No Forking Way: Detecting Cloning Attacks on Intel SGX Applications

TL;DR

This paper introduces CloneBuster, a practical clone detection method for Intel SGX that detects cloning attacks without needing a trusted third party, enhancing security for SGX applications.

Contribution

CloneBuster is the first clone detection mechanism for SGX that operates without a TTP, enabling existing applications to be protected against cloning attacks.

Findings

Approximately 20% of analyzed SGX apps are vulnerable to cloning.

CloneBuster effectively detects clones using a cache-based covert channel.

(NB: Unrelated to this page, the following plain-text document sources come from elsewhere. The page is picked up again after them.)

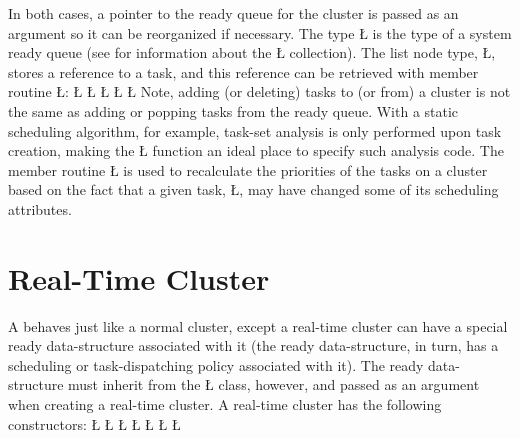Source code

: \documentclass[openright,twoside]{report}
\begin{document}
In both cases, a pointer to the ready queue for the cluster is passed as an argument so it can be reorganized if necessary.
The type \LGinlinetrue\LGbegin\lgrinde\L{}\endlgrinde\LGend{} is the type of a system ready queue (see  for information about the \LGinlinetrue\LGbegin\lgrinde\L{}\endlgrinde\LGend{} collection).
The list node type, \LGinlinetrue\LGbegin\lgrinde\L{}\endlgrinde\LGend{}, stores a reference to a task, and this reference can be retrieved with member routine \LGinlinetrue\LGbegin\lgrinde\L{}\endlgrinde\LGend{}:
\LGinlinefalse\LGbegin\lgrinde
\L{}
\L{}
\L{\LB{}}
\L{\LB{}}
\L{}
\CE{}\endlgrinde\LGend
Note, adding (or deleting) tasks to (or from) a cluster is not the same as adding or popping tasks from the ready queue.
With a static scheduling algorithm, for example, task-set analysis is only performed upon task creation, making the \LGinlinetrue\LGbegin\lgrinde\L{}\endlgrinde\LGend{} function an ideal place to specify such analysis code.
The member routine \LGinlinetrue\LGbegin\lgrinde\L{}\endlgrinde\LGend{} is used to recalculate the priorities of the tasks on a cluster based on the fact that a given task, \LGinlinetrue\LGbegin\lgrinde\L{}\endlgrinde\LGend{}, may have changed some of its scheduling attributes.


\section{Real-Time Cluster}

A  behaves just like a normal \uC cluster, except a real-time cluster can have a special ready data-structure associated with it (the ready data-structure, in turn, has a scheduling or task-dispatching policy associated with it).
The ready data-structure must inherit from the \LGinlinetrue\LGbegin\lgrinde\L{}\endlgrinde\LGend{} class, however, and passed as an argument when creating a real-time cluster.
A real-time cluster has the following constructors: 
\LGinlinefalse\LGbegin\lgrinde
\L{}
\L{}
\L{\LB{}}
\L{\LB{}}
\L{\LB{}}
\L{\LB{}}
\L{\LB{\};}}
\endlgrinde\LGend
\end{document}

The mechanism adds minimal performance overhead and a small TCB increase.

Abstract

Forking attacks against TEEs like Intel SGX can be carried out either by rolling back the application to a previous state, or by cloning the application and by partitioning its inputs across the cloned instances. Current solutions to forking attacks require Trusted Third Parties (TTP) that are hard to find in real-world deployments. In the absence of a TTP, many TEE applications rely on monotonic counters to mitigate forking attacks based on rollbacks; however, they have no protection mechanism against forking attack based on cloning. In this paper, we analyze 72 SGX applications and show that approximately 20% of those are vulnerable to forking attacks based on cloning - including those that rely on monotonic counters. To address this problem, we present CloneBuster, the first practical clone-detection mechanism for Intel SGX that does not rely on a TTP and, as such, can be used directly to protect existing applications. CloneBuster allows enclaves to (self-) detect whether another enclave with the same binary is running on the same platform. To do so, CloneBuster relies on a cache-based covert channel for enclaves to signal their presence to (and detect the presence of) clones on the same machine. We show that CloneBuster is robust despite a malicious OS, only incurs a marginal impact on the application performance, and adds approximately 800 LoC to the TCB. When used in conjunction with monotonic counters, CloneBuster allows applications to benefit from a comprehensive protection against forking attacks.